| Work request |
Could you count the lines in the data that contain "json"? Reply with the number only.

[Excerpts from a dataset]
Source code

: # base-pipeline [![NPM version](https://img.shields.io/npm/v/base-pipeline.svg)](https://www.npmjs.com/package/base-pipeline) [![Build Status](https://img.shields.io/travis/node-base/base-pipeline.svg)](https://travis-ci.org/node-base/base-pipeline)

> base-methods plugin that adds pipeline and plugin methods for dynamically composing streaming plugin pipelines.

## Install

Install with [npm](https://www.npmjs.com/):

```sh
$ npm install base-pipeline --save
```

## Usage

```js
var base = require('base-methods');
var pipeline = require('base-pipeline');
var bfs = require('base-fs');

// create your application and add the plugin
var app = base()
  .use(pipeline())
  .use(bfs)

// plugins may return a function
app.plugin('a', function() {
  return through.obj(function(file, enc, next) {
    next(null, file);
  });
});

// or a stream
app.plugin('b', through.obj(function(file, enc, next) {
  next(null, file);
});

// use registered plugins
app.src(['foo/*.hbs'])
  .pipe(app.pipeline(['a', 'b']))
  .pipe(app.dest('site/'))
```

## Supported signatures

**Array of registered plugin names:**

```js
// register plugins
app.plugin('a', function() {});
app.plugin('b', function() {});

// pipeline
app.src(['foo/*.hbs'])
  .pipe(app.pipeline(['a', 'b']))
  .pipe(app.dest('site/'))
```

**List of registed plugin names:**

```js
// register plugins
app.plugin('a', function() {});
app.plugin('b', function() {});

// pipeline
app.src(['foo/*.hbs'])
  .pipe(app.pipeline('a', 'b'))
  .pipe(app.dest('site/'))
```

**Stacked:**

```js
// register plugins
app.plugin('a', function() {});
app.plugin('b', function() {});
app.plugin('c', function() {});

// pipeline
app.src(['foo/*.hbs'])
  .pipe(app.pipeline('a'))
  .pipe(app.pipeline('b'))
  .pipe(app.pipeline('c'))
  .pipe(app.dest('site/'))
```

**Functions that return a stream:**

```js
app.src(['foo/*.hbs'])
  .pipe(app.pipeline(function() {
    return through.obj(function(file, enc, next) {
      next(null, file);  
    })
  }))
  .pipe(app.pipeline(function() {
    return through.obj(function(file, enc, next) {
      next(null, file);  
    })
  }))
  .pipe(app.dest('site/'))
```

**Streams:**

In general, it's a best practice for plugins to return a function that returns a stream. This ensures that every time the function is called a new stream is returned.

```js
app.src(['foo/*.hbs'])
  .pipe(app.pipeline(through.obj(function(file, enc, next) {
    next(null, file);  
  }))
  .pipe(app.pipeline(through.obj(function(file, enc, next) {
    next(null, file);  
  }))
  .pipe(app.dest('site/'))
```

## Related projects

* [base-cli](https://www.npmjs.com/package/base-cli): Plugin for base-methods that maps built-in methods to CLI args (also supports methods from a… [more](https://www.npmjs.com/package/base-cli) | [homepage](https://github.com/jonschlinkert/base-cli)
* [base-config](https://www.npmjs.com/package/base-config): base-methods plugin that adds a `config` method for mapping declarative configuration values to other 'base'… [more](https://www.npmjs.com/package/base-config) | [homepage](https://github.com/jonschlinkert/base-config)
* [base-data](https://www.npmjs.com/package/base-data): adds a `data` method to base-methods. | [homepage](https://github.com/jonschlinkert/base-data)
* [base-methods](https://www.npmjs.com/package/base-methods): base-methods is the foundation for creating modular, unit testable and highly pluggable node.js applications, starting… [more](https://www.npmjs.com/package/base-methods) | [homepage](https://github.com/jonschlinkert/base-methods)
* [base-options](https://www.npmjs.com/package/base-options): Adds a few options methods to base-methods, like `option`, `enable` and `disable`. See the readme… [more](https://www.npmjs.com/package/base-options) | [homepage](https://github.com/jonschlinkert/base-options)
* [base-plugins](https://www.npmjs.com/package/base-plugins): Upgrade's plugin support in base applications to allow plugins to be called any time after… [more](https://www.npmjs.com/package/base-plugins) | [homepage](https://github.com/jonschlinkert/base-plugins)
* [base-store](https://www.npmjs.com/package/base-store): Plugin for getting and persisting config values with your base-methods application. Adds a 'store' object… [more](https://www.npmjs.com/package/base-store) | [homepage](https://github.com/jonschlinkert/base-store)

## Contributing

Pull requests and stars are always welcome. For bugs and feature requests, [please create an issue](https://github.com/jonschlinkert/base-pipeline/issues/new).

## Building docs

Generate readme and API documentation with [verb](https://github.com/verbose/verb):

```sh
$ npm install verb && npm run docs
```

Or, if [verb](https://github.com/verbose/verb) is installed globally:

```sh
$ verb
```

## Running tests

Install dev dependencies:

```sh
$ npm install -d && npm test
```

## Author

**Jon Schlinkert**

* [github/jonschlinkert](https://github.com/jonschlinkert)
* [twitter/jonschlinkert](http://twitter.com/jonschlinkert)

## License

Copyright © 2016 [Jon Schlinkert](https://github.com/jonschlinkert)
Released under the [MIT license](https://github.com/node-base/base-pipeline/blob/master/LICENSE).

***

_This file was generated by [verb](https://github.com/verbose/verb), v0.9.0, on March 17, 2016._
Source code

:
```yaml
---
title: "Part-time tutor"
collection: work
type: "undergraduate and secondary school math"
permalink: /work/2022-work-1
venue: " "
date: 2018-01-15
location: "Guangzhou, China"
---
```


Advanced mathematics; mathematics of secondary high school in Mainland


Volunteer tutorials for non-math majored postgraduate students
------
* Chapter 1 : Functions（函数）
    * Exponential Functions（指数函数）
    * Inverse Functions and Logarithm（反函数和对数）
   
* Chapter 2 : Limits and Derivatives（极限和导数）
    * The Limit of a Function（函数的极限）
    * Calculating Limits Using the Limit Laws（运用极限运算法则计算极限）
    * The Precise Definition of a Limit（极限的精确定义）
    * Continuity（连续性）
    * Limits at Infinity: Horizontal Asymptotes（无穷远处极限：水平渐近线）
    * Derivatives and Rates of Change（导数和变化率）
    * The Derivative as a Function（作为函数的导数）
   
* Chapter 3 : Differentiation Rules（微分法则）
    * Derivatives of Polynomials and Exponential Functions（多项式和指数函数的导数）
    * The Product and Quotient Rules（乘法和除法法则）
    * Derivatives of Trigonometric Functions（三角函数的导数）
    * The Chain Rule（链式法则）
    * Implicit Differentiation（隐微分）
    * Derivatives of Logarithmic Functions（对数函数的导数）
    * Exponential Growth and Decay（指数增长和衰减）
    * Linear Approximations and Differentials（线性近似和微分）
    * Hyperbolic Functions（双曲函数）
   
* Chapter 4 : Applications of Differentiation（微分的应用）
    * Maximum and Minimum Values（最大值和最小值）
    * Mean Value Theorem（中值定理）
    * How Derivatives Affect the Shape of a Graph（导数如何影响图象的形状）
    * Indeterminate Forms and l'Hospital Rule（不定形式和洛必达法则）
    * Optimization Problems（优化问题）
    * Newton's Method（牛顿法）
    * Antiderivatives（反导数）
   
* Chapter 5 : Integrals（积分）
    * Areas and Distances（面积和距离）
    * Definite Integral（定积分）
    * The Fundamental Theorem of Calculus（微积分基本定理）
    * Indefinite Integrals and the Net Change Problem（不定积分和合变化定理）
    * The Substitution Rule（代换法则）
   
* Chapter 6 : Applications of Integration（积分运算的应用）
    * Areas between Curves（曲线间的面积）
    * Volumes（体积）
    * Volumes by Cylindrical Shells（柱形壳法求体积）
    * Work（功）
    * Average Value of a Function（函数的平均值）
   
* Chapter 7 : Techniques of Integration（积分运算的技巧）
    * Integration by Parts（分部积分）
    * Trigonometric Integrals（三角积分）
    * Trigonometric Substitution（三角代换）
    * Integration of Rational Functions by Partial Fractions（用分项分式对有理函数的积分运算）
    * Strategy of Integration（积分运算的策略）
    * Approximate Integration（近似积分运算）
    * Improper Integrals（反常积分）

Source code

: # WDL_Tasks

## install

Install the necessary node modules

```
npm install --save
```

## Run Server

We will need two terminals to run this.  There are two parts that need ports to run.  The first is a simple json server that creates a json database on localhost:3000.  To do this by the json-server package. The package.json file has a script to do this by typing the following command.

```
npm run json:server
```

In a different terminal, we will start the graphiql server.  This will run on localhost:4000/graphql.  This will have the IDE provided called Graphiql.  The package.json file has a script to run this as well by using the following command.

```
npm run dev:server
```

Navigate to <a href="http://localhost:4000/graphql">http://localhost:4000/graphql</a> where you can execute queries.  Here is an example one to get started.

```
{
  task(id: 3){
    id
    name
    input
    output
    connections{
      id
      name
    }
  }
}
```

| Expected output |
3